→ **Task goal**: Copy out the lines of the listing from the one containing "문장이 뒤섞여 있다." onward, through the last, without altering any.

→ **Material for the task**:
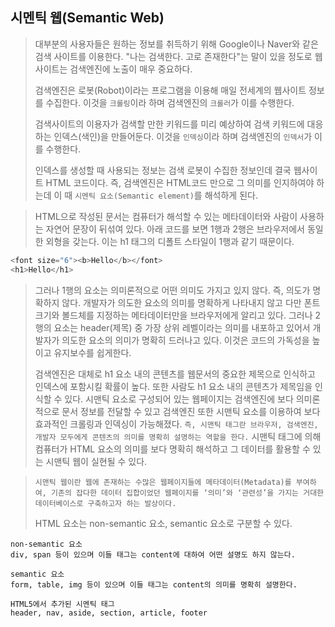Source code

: ## 시멘틱 웹(Semantic Web)

> 대부분의 사용자들은 원하는 정보를 취득하기 위해 Google이나 Naver와 같은 검색 사이트를 이용한다.
>"나는 검색한다. 고로 존재한다"는 말이 있을 정도로 웹사이트는 검색엔진에 노출이 매우 중요하다.
>
>검색엔진은 로봇(Robot)이라는 프로그램을 이용해 매일 전세계의 웹사이트 정보를 수집한다.
>이것을 `크롤링`이라 하며 검색엔진의 `크롤러`가 이를 수행한다.
>
>검색사이트의 이용자가 검색할 만한 키워드를 미리 예상하여 검색 키워드에 대응하는 인덱스(색인)을 만들어둔다.
>이것을 `인덱싱`이라 하며 검색엔진의 `인덱서`가 이를 수행한다.
>
>인덱스를 생성할 때 사용되는 정보는 검색 로봇이 수집한 정보인데 결국 웹사이트 HTML 코드이다.
>즉, 검색엔진은 HTML코드 만으로 그 의미를 인지하여야 하는데 이 때 `시멘틱 요소(Semantic element)`를 해석하게 된다.

>HTML으로 작성된 문서는 컴퓨터가 해석할 수 있는 메타데이터와 사람이 사용하는 자연어 문장이 뒤섞여 있다. 
>아래 코드를 보면 1행과 2행은 브라우저에서 동일한 외형을 갖는다. 이는 h1 태그의 디폴트 스타일이 1행과 같기 때문이다.
```js
<font size="6"><b>Hello</b></font>
<h1>Hello</h1>
```
>그러나 1행의 요소는 의미론적으로 어떤 의미도 가지고 있지 않다. 
>즉, 의도가 명확하지 않다. 개발자가 의도한 요소의 의미를 명확하게 나타내지 않고 
>다만 폰트 크기와 볼드체를 지정하는 메타데이터만을 브라우저에게 알리고 있다. 
>그러나 2행의 요소는 header(제목) 중 가장 상위 레벨이라는 의미를 내포하고 있어서 개발자가 의도한 요소의 의미가 명확히 드러나고 있다.
>이것은 코드의 가독성을 높이고 유지보수를 쉽게한다.
>
>검색엔진은 대체로 h1 요소 내의 콘텐츠를 웹문서의 중요한 제목으로 인식하고 인덱스에 포함시킬 확률이 높다. 또한 사람도 h1 요소 내의 콘텐츠가 제목임을 인식할 수 있다. 시맨틱 요소로 구성되어 있는 웹페이지는 검색엔진에 보다 의미론적으로 문서 정보를 전달할 수 있고 검색엔진 또한 시맨틱 요소를 이용하여 보다 효과적인 크롤링과 인덱싱이 가능해졌다. 
>`즉, 시맨틱 태그란 브라우저, 검색엔진, 개발자 모두에게 콘텐츠의 의미를 명확히 설명하는 역할을 한다.` 시맨틱 태그에 의해 컴퓨터가 HTML 요소의 의미를 보다 명확히 해석하고 그 데이터를 활용할 수 있는 시맨틱 웹이 실현될 수 있다.
 
>`시맨틱 웹이란 웹에 존재하는 수많은 웹페이지들에 메타데이터(Metadata)를 부여하여, 기존의 잡다한 데이터 집합이었던 웹페이지를 ‘의미’와 ‘관련성’을 가지는 거대한 데이터베이스로 구축하고자 하는 발상이다.`
>
>HTML 요소는 non-semantic 요소, semantic 요소로 구분할 수 있다.
>
```
non-semantic 요소 
div, span 등이 있으며 이들 태그는 content에 대하여 어떤 설명도 하지 않는다.
```
```
semantic 요소
form, table, img 등이 있으며 이들 태그는 content의 의미를 명확히 설명한다.
```
```
HTML5에서 추가된 시멘틱 태그
header, nav, aside, section, article, footer
```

→ **Written reply**:
>HTML으로 작성된 문서는 컴퓨터가 해석할 수 있는 메타데이터와 사람이 사용하는 자연어 문장이 뒤섞여 있다. 
>아래 코드를 보면 1행과 2행은 브라우저에서 동일한 외형을 갖는다. 이는 h1 태그의 디폴트 스타일이 1행과 같기 때문이다.
```js
<font size="6"><b>Hello</b></font>
<h1>Hello</h1>
```
>그러나 1행의 요소는 의미론적으로 어떤 의미도 가지고 있지 않다. 
>즉, 의도가 명확하지 않다. 개발자가 의도한 요소의 의미를 명확하게 나타내지 않고 
>다만 폰트 크기와 볼드체를 지정하는 메타데이터만을 브라우저에게 알리고 있다. 
>그러나 2행의 요소는 header(제목) 중 가장 상위 레벨이라는 의미를 내포하고 있어서 개발자가 의도한 요소의 의미가 명확히 드러나고 있다.
>이것은 코드의 가독성을 높이고 유지보수를 쉽게한다.
>
>검색엔진은 대체로 h1 요소 내의 콘텐츠를 웹문서의 중요한 제목으로 인식하고 인덱스에 포함시킬 확률이 높다. 또한 사람도 h1 요소 내의 콘텐츠가 제목임을 인식할 수 있다. 시맨틱 요소로 구성되어 있는 웹페이지는 검색엔진에 보다 의미론적으로 문서 정보를 전달할 수 있고 검색엔진 또한 시맨틱 요소를 이용하여 보다 효과적인 크롤링과 인덱싱이 가능해졌다. 
>`즉, 시맨틱 태그란 브라우저, 검색엔진, 개발자 모두에게 콘텐츠의 의미를 명확히 설명하는 역할을 한다.` 시맨틱 태그에 의해 컴퓨터가 HTML 요소의 의미를 보다 명확히 해석하고 그 데이터를 활용할 수 있는 시맨틱 웹이 실현될 수 있다.
 
>`시맨틱 웹이란 웹에 존재하는 수많은 웹페이지들에 메타데이터(Metadata)를 부여하여, 기존의 잡다한 데이터 집합이었던 웹페이지를 ‘의미’와 ‘관련성’을 가지는 거대한 데이터베이스로 구축하고자 하는 발상이다.`
>
>HTML 요소는 non-semantic 요소, semantic 요소로 구분할 수 있다.
>
```
non-semantic 요소 
div, span 등이 있으며 이들 태그는 content에 대하여 어떤 설명도 하지 않는다.
```
```
semantic 요소
form, table, img 등이 있으며 이들 태그는 content의 의미를 명확히 설명한다.
```
```
HTML5에서 추가된 시멘틱 태그
header, nav, aside, section, article, footer
```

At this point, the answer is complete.